Just take a refillable with an adapter, ok it would not have a fixed filler on the side of the van, and some places might refuse (if they see it, but they can't see around the side of a van), but you will get gas!
Personally, I would go for Alugas!


----------



## GMJ (Jun 24, 2014)

mikebeaches said:


> That has been very much our view. In fact our van only has space for 1 gas bottle. I think it would take an 11kg size, but we only use a standard 6kg Calor Lite.
> 
> Last spring we toured Spain and Portugal for 5 weeks and, remarkably, we didn't turn the gas on once!
> 
> ...


That's not a million miles away from us: we mostly use campsites so use their 'leccy to heat water (and heat the MH in winter); as I said we use the gas for the BBQ in summer and occasional cooking stuff plus en route heating in winter.The fridge is on batteries when on the move and switched over to mains when on EHU. I guess I'll switch it to gas when we stay at our 1 aire this summer as we will be on batteries and not an EHU there.
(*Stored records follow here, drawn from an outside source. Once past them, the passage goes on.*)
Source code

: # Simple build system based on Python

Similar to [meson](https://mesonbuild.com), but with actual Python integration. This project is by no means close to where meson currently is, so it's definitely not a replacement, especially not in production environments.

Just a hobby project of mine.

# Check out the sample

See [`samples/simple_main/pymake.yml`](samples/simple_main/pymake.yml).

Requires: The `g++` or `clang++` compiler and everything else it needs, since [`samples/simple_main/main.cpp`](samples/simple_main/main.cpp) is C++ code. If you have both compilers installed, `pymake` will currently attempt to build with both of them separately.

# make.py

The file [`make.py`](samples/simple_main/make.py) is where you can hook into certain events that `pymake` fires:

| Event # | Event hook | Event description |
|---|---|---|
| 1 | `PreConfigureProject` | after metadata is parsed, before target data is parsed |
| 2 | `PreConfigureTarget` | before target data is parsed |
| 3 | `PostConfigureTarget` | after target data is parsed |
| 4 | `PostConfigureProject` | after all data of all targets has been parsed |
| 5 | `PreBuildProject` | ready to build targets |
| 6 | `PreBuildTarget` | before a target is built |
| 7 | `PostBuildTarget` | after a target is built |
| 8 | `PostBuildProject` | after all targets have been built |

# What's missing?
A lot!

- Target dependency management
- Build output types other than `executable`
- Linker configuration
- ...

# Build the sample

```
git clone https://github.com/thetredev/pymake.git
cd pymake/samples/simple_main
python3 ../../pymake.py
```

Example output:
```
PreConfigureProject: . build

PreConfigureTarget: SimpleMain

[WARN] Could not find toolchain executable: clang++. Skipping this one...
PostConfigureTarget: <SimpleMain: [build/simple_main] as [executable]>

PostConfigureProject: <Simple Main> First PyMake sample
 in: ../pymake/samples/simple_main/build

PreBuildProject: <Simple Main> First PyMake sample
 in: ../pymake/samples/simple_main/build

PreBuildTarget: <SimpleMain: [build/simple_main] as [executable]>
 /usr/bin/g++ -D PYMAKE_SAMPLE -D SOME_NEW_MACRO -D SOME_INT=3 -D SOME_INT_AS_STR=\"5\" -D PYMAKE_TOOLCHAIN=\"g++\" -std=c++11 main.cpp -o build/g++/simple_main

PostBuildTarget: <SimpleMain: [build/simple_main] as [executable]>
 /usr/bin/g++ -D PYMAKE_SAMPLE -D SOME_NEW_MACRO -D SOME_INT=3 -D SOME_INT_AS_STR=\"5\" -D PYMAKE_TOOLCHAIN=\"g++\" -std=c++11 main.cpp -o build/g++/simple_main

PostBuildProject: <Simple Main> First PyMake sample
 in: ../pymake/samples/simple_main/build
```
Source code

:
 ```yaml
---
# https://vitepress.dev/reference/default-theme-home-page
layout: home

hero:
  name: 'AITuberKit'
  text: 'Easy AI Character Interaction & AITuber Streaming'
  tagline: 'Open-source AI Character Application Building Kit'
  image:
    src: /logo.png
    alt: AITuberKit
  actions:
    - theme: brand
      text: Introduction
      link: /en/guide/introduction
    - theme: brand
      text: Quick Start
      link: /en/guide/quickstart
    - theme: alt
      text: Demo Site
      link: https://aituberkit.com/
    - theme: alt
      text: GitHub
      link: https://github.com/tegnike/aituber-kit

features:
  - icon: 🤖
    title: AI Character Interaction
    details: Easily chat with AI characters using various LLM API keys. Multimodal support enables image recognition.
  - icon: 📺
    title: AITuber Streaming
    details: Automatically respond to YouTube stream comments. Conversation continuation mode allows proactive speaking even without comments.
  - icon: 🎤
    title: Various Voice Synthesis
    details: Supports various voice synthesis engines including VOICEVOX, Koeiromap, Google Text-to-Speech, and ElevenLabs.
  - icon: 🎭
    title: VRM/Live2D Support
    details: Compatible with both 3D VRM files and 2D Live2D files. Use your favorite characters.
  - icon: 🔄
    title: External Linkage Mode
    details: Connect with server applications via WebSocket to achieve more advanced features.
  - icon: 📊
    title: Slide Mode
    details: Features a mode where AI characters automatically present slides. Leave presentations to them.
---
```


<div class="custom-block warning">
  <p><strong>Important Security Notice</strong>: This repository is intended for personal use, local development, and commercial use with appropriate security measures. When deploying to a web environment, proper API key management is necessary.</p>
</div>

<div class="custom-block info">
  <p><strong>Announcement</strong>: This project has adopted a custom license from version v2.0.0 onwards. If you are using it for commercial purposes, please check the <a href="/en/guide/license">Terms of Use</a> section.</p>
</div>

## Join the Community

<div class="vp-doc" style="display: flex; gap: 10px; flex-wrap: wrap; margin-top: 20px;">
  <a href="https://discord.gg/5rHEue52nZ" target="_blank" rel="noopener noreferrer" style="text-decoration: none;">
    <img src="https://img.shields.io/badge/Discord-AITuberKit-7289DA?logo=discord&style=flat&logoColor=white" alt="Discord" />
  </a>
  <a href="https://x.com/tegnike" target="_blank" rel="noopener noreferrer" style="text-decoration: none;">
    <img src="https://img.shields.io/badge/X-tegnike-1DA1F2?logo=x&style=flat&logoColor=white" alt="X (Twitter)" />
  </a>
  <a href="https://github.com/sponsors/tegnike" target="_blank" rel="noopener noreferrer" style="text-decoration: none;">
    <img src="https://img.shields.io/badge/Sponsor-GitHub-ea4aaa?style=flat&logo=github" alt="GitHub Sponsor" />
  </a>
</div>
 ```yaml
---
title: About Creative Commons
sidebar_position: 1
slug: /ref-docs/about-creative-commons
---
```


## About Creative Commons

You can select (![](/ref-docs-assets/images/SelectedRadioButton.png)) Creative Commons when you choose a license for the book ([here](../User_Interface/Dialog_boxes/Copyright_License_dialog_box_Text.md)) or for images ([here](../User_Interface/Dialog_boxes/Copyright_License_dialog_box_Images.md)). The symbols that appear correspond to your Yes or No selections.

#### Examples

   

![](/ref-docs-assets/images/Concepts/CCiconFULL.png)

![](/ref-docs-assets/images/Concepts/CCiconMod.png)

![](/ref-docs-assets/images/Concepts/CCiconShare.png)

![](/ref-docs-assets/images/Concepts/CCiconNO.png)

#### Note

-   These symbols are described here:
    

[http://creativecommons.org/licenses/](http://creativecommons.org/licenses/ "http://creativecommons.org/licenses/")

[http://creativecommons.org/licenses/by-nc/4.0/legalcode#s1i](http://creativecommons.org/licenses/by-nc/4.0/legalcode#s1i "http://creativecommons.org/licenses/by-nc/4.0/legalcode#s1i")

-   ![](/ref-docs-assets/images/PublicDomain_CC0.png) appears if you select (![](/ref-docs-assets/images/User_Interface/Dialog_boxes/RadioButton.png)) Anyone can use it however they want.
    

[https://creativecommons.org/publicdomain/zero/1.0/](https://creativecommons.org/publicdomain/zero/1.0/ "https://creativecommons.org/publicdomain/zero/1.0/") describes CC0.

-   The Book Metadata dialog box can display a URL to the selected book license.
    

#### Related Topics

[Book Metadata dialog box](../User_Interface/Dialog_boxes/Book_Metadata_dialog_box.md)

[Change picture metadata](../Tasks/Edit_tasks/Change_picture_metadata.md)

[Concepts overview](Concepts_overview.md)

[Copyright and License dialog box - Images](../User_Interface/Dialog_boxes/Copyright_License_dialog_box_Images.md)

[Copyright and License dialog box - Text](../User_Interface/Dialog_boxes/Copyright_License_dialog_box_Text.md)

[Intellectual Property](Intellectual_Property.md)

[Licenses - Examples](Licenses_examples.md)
Going away every other fortnight plus 4 nights between Xmas and NY; using en route gas prior to getting to sites/home plus Sarah does not like to be cold...and we used 1 x 7kg propane from memory.

We also do the flasks thing as we like a mid morning coffee and that saves a fortune in coffee shops (at least a fiver a time which soon adds up) and the hassle of trying to find somewhere to park to go to a coffee shop.

BBQ--wise as an emergency I would get one with legs so it is raised off the ground or even use the ones provided at sites if available. Its not a show stopper as every site we are staying at in the summer is close enough to walk to a restaurant.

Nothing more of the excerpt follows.